Categories: Applications, Devices, MS / PhD Thesis, Software, Virtual Medicine, Visualization, VR

Simulation of Calculi being removed with scaler
Simulation of Calculi being removed with scaler


Luciano, C.


The haptics-based virtual reality periodontal training simulator project focuses upon the research and development of a prototype dental simulator for training of periodontal procedures. By the use of virtual reality and haptics technology, the periodontal simulator allows trainees to learn performing diagnosis and treatment of periodontal diseases by visualizing a three-dimensional virtual human mouth and feeling real tactile sensations while touching the surface of teeth, gingiva, bone and calculi with virtual dental instruments.

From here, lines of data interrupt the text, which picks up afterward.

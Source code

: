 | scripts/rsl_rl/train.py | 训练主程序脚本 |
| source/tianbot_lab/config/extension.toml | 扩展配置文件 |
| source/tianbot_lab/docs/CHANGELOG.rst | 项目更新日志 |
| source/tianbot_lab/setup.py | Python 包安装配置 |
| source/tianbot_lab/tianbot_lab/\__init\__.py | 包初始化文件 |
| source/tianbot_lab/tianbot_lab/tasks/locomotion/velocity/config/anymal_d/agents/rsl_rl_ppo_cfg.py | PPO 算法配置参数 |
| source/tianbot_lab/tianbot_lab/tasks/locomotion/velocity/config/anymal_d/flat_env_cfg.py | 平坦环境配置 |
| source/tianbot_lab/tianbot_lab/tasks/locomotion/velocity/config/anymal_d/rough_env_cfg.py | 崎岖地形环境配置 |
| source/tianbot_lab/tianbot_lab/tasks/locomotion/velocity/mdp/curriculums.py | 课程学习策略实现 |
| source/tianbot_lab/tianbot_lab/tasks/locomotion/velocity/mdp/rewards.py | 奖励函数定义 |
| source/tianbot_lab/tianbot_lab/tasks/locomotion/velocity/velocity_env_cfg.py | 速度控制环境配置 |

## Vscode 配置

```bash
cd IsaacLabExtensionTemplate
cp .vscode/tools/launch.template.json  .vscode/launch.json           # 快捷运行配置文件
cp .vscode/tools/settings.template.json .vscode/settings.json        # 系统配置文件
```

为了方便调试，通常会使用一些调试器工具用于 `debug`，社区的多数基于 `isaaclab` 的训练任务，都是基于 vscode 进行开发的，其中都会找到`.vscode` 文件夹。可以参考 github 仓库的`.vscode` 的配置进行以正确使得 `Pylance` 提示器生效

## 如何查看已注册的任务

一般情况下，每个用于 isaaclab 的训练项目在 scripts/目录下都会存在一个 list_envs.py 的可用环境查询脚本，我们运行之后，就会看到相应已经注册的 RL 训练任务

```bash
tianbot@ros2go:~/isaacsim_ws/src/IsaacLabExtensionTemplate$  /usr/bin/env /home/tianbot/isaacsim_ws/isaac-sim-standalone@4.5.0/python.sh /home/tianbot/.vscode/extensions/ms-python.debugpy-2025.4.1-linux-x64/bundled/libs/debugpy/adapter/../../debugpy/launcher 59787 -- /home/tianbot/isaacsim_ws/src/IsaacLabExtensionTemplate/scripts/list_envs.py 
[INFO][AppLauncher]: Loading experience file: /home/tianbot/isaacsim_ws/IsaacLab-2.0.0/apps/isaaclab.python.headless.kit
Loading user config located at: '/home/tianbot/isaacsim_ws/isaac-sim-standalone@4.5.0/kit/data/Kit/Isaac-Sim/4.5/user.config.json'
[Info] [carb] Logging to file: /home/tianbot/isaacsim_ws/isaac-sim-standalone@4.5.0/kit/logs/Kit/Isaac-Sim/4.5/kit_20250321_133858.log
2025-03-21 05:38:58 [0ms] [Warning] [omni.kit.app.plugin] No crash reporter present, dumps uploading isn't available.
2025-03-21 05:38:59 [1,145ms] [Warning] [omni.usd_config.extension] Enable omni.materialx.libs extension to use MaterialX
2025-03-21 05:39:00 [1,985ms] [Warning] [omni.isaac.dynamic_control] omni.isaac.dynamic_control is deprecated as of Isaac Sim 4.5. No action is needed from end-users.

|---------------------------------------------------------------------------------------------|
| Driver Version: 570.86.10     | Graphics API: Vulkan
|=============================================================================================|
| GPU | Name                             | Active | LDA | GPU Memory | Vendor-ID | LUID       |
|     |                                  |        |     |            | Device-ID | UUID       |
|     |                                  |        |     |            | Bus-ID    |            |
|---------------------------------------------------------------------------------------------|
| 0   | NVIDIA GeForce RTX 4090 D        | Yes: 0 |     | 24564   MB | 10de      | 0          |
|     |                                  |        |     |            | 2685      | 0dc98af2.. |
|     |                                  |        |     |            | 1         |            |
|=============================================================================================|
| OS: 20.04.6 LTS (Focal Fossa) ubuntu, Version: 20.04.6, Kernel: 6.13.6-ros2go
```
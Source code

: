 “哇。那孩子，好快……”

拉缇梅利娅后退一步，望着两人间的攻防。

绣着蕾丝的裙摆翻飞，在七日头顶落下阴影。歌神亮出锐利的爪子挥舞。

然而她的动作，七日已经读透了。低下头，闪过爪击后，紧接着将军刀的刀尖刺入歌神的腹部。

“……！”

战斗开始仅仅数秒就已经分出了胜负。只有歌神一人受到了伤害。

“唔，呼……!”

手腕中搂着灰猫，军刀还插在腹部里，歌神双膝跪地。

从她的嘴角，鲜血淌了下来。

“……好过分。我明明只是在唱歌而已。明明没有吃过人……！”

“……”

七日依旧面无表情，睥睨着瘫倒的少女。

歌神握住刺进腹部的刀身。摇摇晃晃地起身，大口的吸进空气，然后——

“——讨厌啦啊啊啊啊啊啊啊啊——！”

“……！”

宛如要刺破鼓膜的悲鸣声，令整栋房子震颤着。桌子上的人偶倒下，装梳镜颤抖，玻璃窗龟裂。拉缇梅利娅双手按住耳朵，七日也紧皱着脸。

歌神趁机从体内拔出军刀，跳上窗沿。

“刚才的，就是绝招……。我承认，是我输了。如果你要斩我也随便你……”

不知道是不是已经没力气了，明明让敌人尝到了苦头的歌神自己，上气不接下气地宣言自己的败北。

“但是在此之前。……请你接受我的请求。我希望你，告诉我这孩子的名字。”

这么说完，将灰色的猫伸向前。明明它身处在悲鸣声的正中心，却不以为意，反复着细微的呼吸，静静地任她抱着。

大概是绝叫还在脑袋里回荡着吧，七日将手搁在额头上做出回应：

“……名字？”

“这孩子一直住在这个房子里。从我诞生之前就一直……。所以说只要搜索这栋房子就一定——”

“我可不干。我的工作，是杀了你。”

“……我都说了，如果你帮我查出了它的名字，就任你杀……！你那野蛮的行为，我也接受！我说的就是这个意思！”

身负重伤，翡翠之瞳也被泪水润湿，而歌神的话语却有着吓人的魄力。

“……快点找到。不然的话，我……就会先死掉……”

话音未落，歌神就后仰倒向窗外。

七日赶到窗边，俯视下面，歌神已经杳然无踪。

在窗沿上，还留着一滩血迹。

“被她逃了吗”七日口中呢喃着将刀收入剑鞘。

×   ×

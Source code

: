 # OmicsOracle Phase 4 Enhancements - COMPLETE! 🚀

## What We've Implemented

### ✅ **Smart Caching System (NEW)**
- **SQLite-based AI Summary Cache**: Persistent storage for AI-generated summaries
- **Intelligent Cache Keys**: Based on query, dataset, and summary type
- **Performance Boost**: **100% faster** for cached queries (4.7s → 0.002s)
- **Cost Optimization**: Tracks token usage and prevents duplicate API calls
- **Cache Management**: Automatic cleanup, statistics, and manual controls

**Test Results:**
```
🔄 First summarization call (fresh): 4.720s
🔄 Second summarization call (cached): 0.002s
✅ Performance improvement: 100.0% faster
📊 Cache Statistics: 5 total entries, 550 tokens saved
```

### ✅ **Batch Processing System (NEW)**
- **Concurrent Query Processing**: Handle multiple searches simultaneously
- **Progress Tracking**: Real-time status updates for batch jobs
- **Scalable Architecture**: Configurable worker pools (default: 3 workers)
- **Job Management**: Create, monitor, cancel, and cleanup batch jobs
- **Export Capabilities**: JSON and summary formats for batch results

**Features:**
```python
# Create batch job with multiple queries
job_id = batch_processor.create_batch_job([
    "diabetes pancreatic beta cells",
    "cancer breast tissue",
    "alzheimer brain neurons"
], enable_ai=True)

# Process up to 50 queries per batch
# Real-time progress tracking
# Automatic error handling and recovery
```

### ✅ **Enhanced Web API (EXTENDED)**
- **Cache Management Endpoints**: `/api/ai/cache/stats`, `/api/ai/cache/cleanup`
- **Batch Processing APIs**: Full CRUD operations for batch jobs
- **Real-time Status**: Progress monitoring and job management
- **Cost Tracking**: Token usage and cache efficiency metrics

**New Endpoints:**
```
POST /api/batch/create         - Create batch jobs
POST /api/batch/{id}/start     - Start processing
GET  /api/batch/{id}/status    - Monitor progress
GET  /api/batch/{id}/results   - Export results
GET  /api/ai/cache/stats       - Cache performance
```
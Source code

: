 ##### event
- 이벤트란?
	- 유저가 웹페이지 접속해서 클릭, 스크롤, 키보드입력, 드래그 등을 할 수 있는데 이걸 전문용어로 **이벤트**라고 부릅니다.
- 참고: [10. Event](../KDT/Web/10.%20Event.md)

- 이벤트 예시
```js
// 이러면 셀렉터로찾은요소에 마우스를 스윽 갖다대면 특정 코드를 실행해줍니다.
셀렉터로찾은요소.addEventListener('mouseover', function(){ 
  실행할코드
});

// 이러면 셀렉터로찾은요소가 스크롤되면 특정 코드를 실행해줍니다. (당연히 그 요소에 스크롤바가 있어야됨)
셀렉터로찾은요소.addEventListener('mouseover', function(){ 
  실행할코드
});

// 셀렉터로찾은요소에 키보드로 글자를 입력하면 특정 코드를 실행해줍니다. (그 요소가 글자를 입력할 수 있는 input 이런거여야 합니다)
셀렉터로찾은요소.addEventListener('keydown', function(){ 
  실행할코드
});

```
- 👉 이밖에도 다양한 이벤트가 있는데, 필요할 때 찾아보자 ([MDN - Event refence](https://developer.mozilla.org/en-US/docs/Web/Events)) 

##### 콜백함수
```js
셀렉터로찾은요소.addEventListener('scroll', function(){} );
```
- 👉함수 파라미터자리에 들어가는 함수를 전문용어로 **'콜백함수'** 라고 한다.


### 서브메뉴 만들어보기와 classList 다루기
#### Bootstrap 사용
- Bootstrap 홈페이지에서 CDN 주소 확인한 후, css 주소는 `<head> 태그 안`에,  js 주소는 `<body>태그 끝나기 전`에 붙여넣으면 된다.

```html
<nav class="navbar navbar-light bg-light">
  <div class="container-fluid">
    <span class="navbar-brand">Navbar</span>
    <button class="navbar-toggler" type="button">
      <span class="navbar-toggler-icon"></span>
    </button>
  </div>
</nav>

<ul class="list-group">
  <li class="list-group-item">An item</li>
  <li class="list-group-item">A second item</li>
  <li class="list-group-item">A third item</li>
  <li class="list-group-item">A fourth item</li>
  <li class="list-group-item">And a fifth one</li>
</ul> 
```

Since periodontics requires dentists to depend primarily on tactile sensations to perform diagnostic and surgical procedures, the use of haptics is unquestionably crucial for a realistic periodontal simulator.

The haptics-based virtual reality periodontal training simulator has been validated by experiments conducted by the College of Dentistry with faculty members and dental students, which demonstrates the scientific contribution and usefulness of the simulator as a vital part of the curriculum of the Department of Periodontics at UIC.

The use of medical simulators has proved to increase patient safety and reduce risk associated with human errors in hospitals by allowing medical students to develop skills more efficiently in a shorter period of time. Even though medical simulators are currently being developed by a large number of universities and medical companies, the field of dental simulation has not been well exploited yet. This thesis focuses on the research and development of a haptics-based dental simulator specially designed for training and performance evaluation of dental and hygiene students and practicing professionals in Periodontics. The simulator is the result of a multidisciplinary project developed by the Electronic Visualization Laboratory of the Department of Computer Science, the Industrial Virtual Reality Institute of the Department of Mechanical and Industrial Engineering, and the Department of Periodontics at the University of Illinois at Chicago. The goal of this collaboration between the College of Engineering and the College of Dentistry at UIC is the implementation of a dental simulator to help increase the quality of training for students and future practitioners in the field of periodontics.

The simulator allows trainees to develop the skills needed to differentiate pathological and normal conditions, as well as to diagnose and treat periodontal diseases. Trainees can learn by feeling tactile sensations as they “touch” a computer-generated 3 dimensional (3D) model of a human upper and lower dental arches along with various oral components: teeth, gingiva and bone with a haptic device. The simulator also facilitates the learning of proper selection and manipulation of dental instruments to perform periodontal procedures.

This thesis is organized in six chapters. Chapter 2 presents an overview of the current commercially-available medical simulators, followed by manikin-based and haptics-based dental simulators previously developed. Chapter 3 gives background information about the diagnosis and treatment of most common periodontal diseases and proposes the use of haptics-based dental simulators to facilitate the learning of these activities. Chapter 4 shows the implementation details and the graphical user interface of the virtual reality periodontal simulator. Chapter 5 describes the use of the simulator for periodontal training, and reports the results obtained after its validation by the College of Dentistry at UIC. Finally, chapter 6 outlines the conclusions of this work and suggests future research and development.




Luciano, C., Haptics-Based Virtual Reality Periodontal Training Simulator, Thesis in partial fulfillment of the requirement for the degree of Master of Science in Computer Science, September 1st, 2004.